The Purpose of this document is to examine the most damaging storm types recorded in the US based on NOAA data downloaded from: https://d396qusza40orc.cloudfront.net/repdata%2Fdata%2FStormData.csv.bz2 More information on this data-set can be found at: https://d396qusza40orc.cloudfront.net/repdata%2Fpeer2_doc%2Fpd01016005curr.pdf We will look at the most damaging storms in terms of health, (fatalities and injuries) and economic consequences. (crop and property damage in USD) This document will describe all data preparation and transformations, along with the results of the analysis. The dplyr, ggplot2, scales, and reshape2 libraries are used for the analysis.
First, we load the necessary libraries and data-set .csv file downloaded from the above link
library(dplyr)
##
## Attaching package: 'dplyr'
##
## The following object is masked from 'package:stats':
##
## filter
##
## The following objects are masked from 'package:base':
##
## intersect, setdiff, setequal, union
library(ggplot2)
library(scales)
library(reshape2)
SData <- read.csv("repdata-data-StormData.csv")

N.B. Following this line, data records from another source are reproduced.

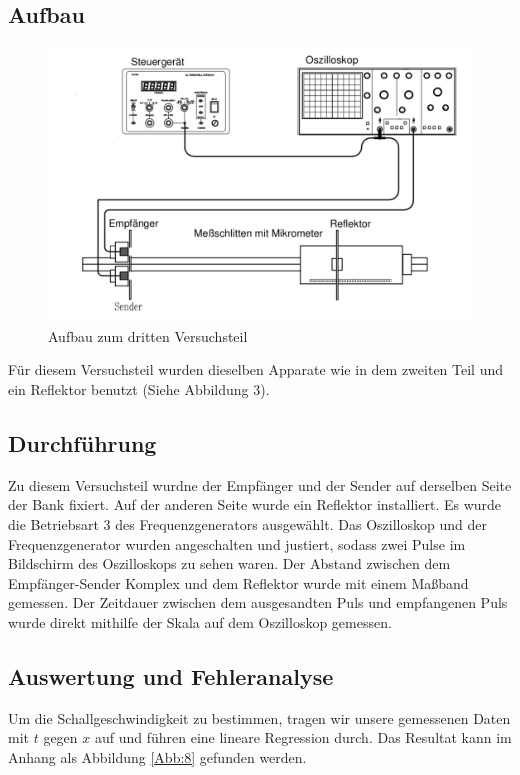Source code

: \documentclass[11pt,a4paper]{article}
\begin{document}
\subsection{Aufbau}
\begin{figure}[h]
	\centering
	\includegraphics[scale=0.5]{Abb3}
	\caption{Aufbau zum dritten Versuchsteil}
\end{figure}
Für diesem Versuchsteil wurden dieselben Apparate wie in dem zweiten Teil und ein Reflektor benutzt (Siehe Abbildung 3). 

\subsection{Durchführung}
Zu diesem Versuchsteil wurdne der Empfänger und der Sender auf derselben Seite der Bank fixiert. Auf der anderen Seite wurde ein Reflektor installiert. Es wurde die Betriebsart 3 des Frequenzgenerators ausgewählt. Das Oszilloskop und der Frequenzgenerator wurden angeschalten und justiert, sodass zwei Pulse im Bildschirm des Oszilloskops zu sehen waren. Der Abstand zwischen dem Empfänger-Sender Komplex und dem Reflektor wurde mit einem Maßband gemessen. Der Zeitdauer zwischen dem ausgesandten Puls und empfangenen Puls wurde direkt mithilfe der Skala auf dem Oszilloskop gemessen. 

\subsection{Auswertung und Fehleranalyse}

Um die Schallgeschwindigkeit zu bestimmen, tragen wir unsere gemessenen Daten mit $t$ gegen $x$ auf und f\"uhren eine lineare Regression durch.  Das Resultat kann im Anhang als Abbildung \ref{Abb:8} gefunden werden.
\end{document}
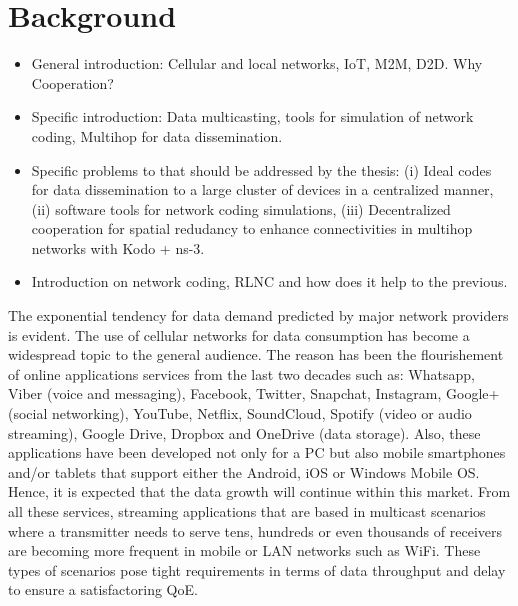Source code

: \section{Background}\label{sec:background}

\begin{itemize}
\item General introduction: Cellular and local networks, \ac{IoT}, \ac{M2M}, \ac{D2D}. Why Cooperation?
\item Specific introduction: Data multicasting, tools for simulation of network coding, Multihop for data dissemination.
\item Specific problems to that should be addressed by the thesis: (i) Ideal codes for data dissemination to a large cluster of devices in a centralized manner, (ii) software tools for network coding simulations, (iii) Decentralized cooperation for spatial redudancy to enhance connectivities in multihop networks with Kodo + ns-3.
\item Introduction on network coding, RLNC and how does it help to the previous.
\end{itemize}

The exponential tendency for data demand predicted by major network providers \cite{cisco2016forecast,kremling2015presentation} is evident. The use of cellular networks for data consumption has become a widespread topic to the general audience. The reason has been the flourishement of online applications services from the last two decades such as:  Whatsapp, Viber (voice and messaging), Facebook, Twitter, Snapchat, Instagram, Google+ (social networking), YouTube, Netflix, SoundCloud, Spotify (video or audio streaming), Google Drive, Dropbox and OneDrive (data storage). Also, these applications have been developed not only for a \ac{PC} but also mobile smartphones and/or tablets that support either the Android, iOS or Windows Mobile \ac{OS}. Hence, it is expected that the data growth will continue within this market. From all these services, streaming applications that are based in multicast scenarios where a transmitter needs to serve tens, hundreds or even thousands of receivers are becoming more frequent in mobile or \ac{LAN} networks such as \ac{WiFi}. These types of scenarios pose tight requirements in terms of data throughput and delay to ensure a satisfactoring \ac{QoE}.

Next, we subset the data to make it more manageable, extracting only the columns we need for the analysis. These include the event type, number of fatalities and injuries, property and crop damage, and the columns that denote the magnitude of damage in thousands, millions, or billions. (PROPDMGEXP and CROPDMGEXP)
IData <- SData[c("EVTYPE","FATALITIES","INJURIES","PROPDMG","PROPDMGEXP","CROPDMG","CROPDMGEXP")]
We need to process the data the extract the most useable and accurate results for both economic and health consequences. Since the economic data has more processing steps, we will start there.
Upon examining the data, there are a few anomalies we need to address.
str(IData)
## 'data.frame': 902297 obs. of 7 variables:
## $ EVTYPE : Factor w/ 985 levels " HIGH SURF ADVISORY",..: 834 834 834 834 834 834 834 834 834 834 ...
## $ FATALITIES: num 0 0 0 0 0 0 0 0 1 0 ...
## $ INJURIES : num 15 0 2 2 2 6 1 0 14 0 ...
## $ PROPDMG : num 25 2.5 25 2.5 2.5 2.5 2.5 2.5 25 25 ...
## $ PROPDMGEXP: Factor w/ 19 levels "","-","?","+",..: 17 17 17 17 17 17 17 17 17 17 ...
## $ CROPDMG : num 0 0 0 0 0 0 0 0 0 0 ...
## $ CROPDMGEXP: Factor w/ 9 levels "","?","0","2",..: 1 1 1 1 1 1 1 1 1 1 ...
First, the variables that describe the damage magnitude are not case consistent and contain values which we can’t recognize based on the data-set description provided by the NOAA website.
levels(IData$PROPDMGEXP)
## [1] "" "-" "?" "+" "0" "1" "2" "3" "4" "5" "6" "7" "8" "B" "h" "H" "K"
## [18] "m" "M"
levels(IData$CROPDMGEXP)
## [1] "" "?" "0" "2" "B" "k" "K" "m" "M"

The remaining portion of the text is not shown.